#### Data excerpts ####
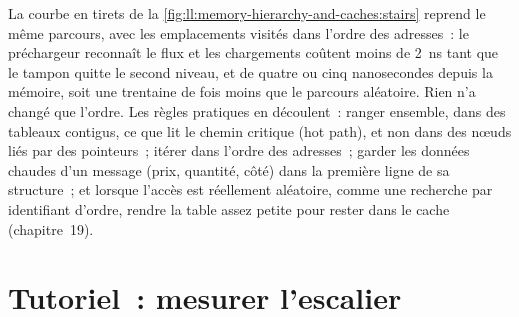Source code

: La courbe en tirets de la \cref{fig:ll:memory-hierarchy-and-caches:stairs} reprend le même parcours, avec les emplacements visités dans
l'ordre des adresses~: le préchargeur reconnaît le flux et les chargements coûtent moins de \qty{2}{\nano\second} tant que le tampon quitte le
second niveau, et de quatre ou cinq nanosecondes depuis la mémoire, soit une trentaine de fois moins que le parcours aléatoire. Rien n'a changé que
l'ordre. Les règles pratiques en découlent~: ranger ensemble, dans des tableaux contigus, ce que lit le chemin critique (hot path), et non dans des nœuds
liés par des pointeurs~; itérer dans l'ordre des adresses~; garder les données chaudes d'un message (prix, quantité, côté) dans la première ligne de sa
structure~; et lorsque l'accès est réellement aléatoire, comme une recherche par identifiant d'ordre, rendre la table assez petite pour rester dans le cache
(chapitre~19).

\section{Tutoriel~: mesurer l'escalier}\label{tut:ll:memory-hierarchy-and-caches:tut}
####
#### Aim of the exercise:
Copy out the line containing "structure~; et lorsque", then every line after it through the end of the listing, exactly and with nothing else.

#### Solution:
structure~; et lorsque l'accès est réellement aléatoire, comme une recherche par identifiant d'ordre, rendre la table assez petite pour rester dans le cache
(chapitre~19).

\section{Tutoriel~: mesurer l'escalier}\label{tut:ll:memory-hierarchy-and-caches:tut}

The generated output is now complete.